Bir yandan söylediklerimin gerçekliğine yazarken inandıkça bir yandan da tüm bu yazdıklarım bir dil yoklaması. Acaba kaybolmuş muyum? Acaba yazımın başında bahsettiğim digital dile aşırı maruz kalmak yüzünden dilimi yitirmiş miyim? Dil kimliktir çünkü. Sığınaktır, eylemdir. Olabildiğimizin sonucu ve olagelecek olanın anahtarıdır. Ele akan beyindir dil. Hayalin tüllerini aralayan mantığın pıtraklarından o tülü temizleyen… Kaybolmamışım gibi görünüyor. En azından geri dönüp yazdıklarımı okumaya tahammül edebiliyorum.
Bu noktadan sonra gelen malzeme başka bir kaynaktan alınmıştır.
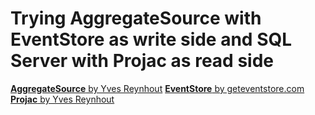 # Trying AggregateSource with EventStore as write side and SQL Server with Projac as read side

[**AggregateSource** by Yves Reynhout](https://github.com/yreynhout/AggregateSource)
[**EventStore** by geteventstore.com](http://docs.geteventstore.com/introduction/event-sourcing-basics/)
[**Projac** by Yves Reynhout](https://github.com/yreynhout/Projac)
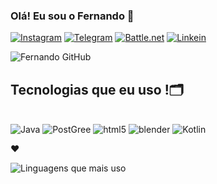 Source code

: ### Olá! Eu sou o Fernando 👋

[![Instagram](https://img.shields.io/badge/Instagram-E4405F?style=for-the-badge&logo=instagram&logoColor=white)](https://www.instagram.com/nando.css/)
[![Telegram](https://img.shields.io/badge/Telegram-2CA5E0?style=for-the-badge&logo=telegram&logoColor=white)](https://t.me/Nandohenrm)
[![Battle.net](https://img.shields.io/badge/Battle.net-000?style=for-the-badge&logo=battle.net&logoColor=148EFF)](Aetas#21268)
[![Linkein](https://img.shields.io/badge/LinkedIn-0077B5?style=for-the-badge&logo=linkedin&logoColor=white)](https://www.linkedin.com/in/fernando-henrique-santos-moreira-silva-609463b8/)

![Fernando GitHub ](https://github-readme-stats.vercel.app/api?username=Alcadieno&show_icons=true&theme=highcontrast)

## Tecnologias que eu uso !🗂️

<div style="display: inline_block"><br/>
   <img align center alt="Java" src="https://img.shields.io/badge/Java-ED8B00?style=for-the-badge&logo=openjdk&logoColor=white"/>
  <img align center alt="PostGree" src="https://img.shields.io/badge/PostgreSQL-316192?style=for-the-badge&logo=postgresql&logoColor=white"/>  
    <img align center alt="html5" src="https://img.shields.io/badge/HTML5-E34F26?style=for-the-badge&logo=html5&logoColor=white"/>
      <img align center alt="blender" src="https://img.shields.io/badge/blender-%23F5792A.svg?style=for-the-badge&logo=blender&logoColor=white"/>
       <img align center alt="Kotlin" src="https://img.shields.io/badge/Kotlin-0095D5?&style=for-the-badge&logo=kotlin&logoColor=white"/>
  <p>❤️</p>
  
  </div>
  
  ![Linguagens que mais uso](https://github-readme-stats.vercel.app/api/top-langs/?username=Alcadieno&theme=tokyonight)
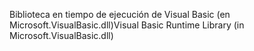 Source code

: <span data-ttu-id="acc7a-101">Biblioteca en tiempo de ejecución de Visual Basic (en Microsoft.VisualBasic.dll)</span><span class="sxs-lookup"><span data-stu-id="acc7a-101">Visual Basic Runtime Library (in Microsoft.VisualBasic.dll)</span></span> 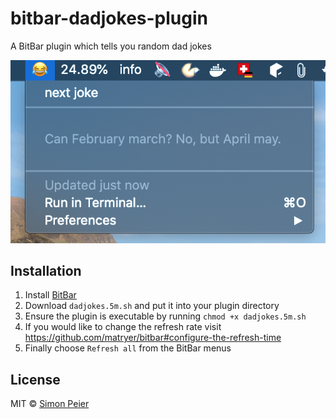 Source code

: # bitbar-dadjokes-plugin
A BitBar plugin which tells you random dad jokes

![Screenshot](screenshot.png)

## Installation
1. Install [BitBar](https://getbitbar.com/)
2. Download `dadjokes.5m.sh` and put it into your plugin directory
3. Ensure the plugin is executable by running `chmod +x dadjokes.5m.sh`
4. If you would like to change the refresh rate visit https://github.com/matryer/bitbar#configure-the-refresh-time
5. Finally choose `Refresh all` from the BitBar menus

## License
MIT © [Simon Peier](https://github.com/simonpeier)

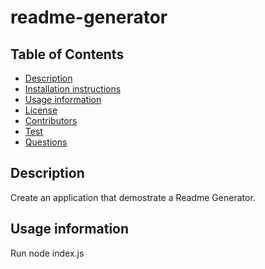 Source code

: # readme-generator

## Table of Contents 

* [Description](#description)
* [Installation instructions](#installation)
* [Usage information](#usage)
* [License](#License)
* [Contributors](#contributors)
* [Test](#test)
* [Questions](#questions)



## Description

Create an application that demostrate a Readme Generator.

## Usage information
 
 Run node index.js


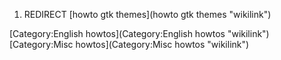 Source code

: 1.  REDIRECT [howto gtk themes](howto gtk themes "wikilink")

[Category:English howtos](Category:English howtos "wikilink")
[Category:Misc howtos](Category:Misc howtos "wikilink")
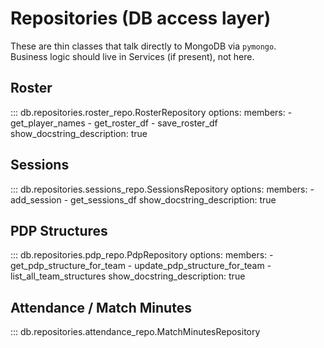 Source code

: # Repositories (DB access layer)

These are thin classes that talk directly to MongoDB via `pymongo`.  
Business logic should live in Services (if present), not here.

## Roster
::: db.repositories.roster_repo.RosterRepository
    options:
      members:
        - get_player_names
        - get_roster_df
        - save_roster_df
      show_docstring_description: true

## Sessions
::: db.repositories.sessions_repo.SessionsRepository
    options:
      members:
        - add_session
        - get_sessions_df
      show_docstring_description: true

## PDP Structures
::: db.repositories.pdp_repo.PdpRepository
    options:
      members:
        - get_pdp_structure_for_team
        - update_pdp_structure_for_team
        - list_all_team_structures
      show_docstring_description: true

## Attendance / Match Minutes
::: db.repositories.attendance_repo.MatchMinutesRepository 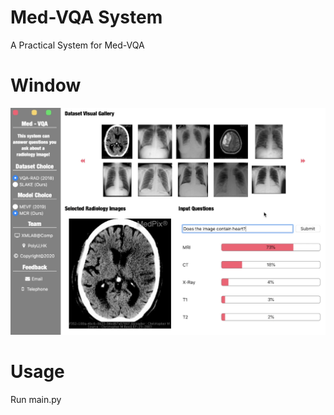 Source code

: # Med-VQA System
A Practical System for Med-VQA

# Window
![window](https://github.com/Awenbocc/mvqa-system/blob/main/images/cover.png?raw=true)

# Usage
Run main.py 
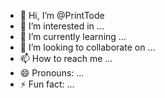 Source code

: - 👋 Hi, I’m @PrintTode
- 👀 I’m interested in ...
- 🌱 I’m currently learning ...
- 💞️ I’m looking to collaborate on ...
- 📫 How to reach me ...
- 😄 Pronouns: ...
- ⚡ Fun fact: ...

<!---
PrintTode/PrintTode is a ✨ special ✨ repository because its `README.md` (this file) appears on your GitHub profile.
You can click the Preview link to take a look at your changes.
--->
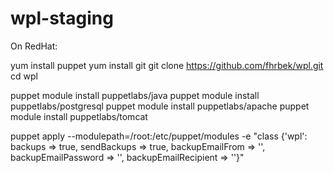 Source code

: # wpl-staging

On RedHat:

yum install puppet
yum install git
git clone https://github.com/fhrbek/wpl.git
cd wpl

puppet module install puppetlabs/java
puppet module install puppetlabs/postgresql
puppet module install puppetlabs/apache
puppet module install puppetlabs/tomcat

puppet apply --modulepath=/root:/etc/puppet/modules -e "class {'wpl': backups => true, sendBackups => true, backupEmailFrom => '<from>', backupEmailPassword => '<passwd>', backupEmailRecipient => '<to>'}"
Basılı yayın dünyasında da sözünü ettiğim dil bozulması söz konusu. Gazetelerin kitap eklerinde keyifli bir düşünce ya da kitap tanıtım köşesine rastlamakta güçlük çekiyorum. Tesadüfen keşfettiğim yazarlar olmasa oradaki tanıtımların katkısı az. Bu biraz da artık sosyal medyaları hepimizin kendi kendimizin reklamcısıymışız gibi kullanmamızdan kaynaklanıyor. Giderek iyi bir eleştiri yazısı okumaktan ümidimizi kestiğimiz için zaten satılabilir olunması için doldurulmuş bir sütün gibi geliyor kitap eklerindeki bu köşeler de… Böyle böyle vardığım yer şu: Büyücünün Kızı diye bir kitapla karşılaştım. Kedilerin Dili diğer kitabı yazarın. Masalsı öyküler. Spencer Holst yazarı. Her iki kitaptaki öyküler rahat yazarının rahat anlatımıyla dikkat çekiyor. Yazarken eğlenenleri ya da eğlenmek için yazanları seviyorum. Bukowski gibi. Mark Twain gibi. Okuyucusunun güldüğü yerlerde yazarının da güldüğünü hissettiğim yazarlar. Büyücünün Kızı, şu cümleyle başlıyor: “Sarmaşıkların arasından bir kavun yuvarlandı…” ve öykünün sonunda bir kavuna dönüşmüş olduğunu anladığımız kız için söylenen şu cümleyle bitiyor; “çünkü gerçek bir büyücü asla nam salmamalıdır”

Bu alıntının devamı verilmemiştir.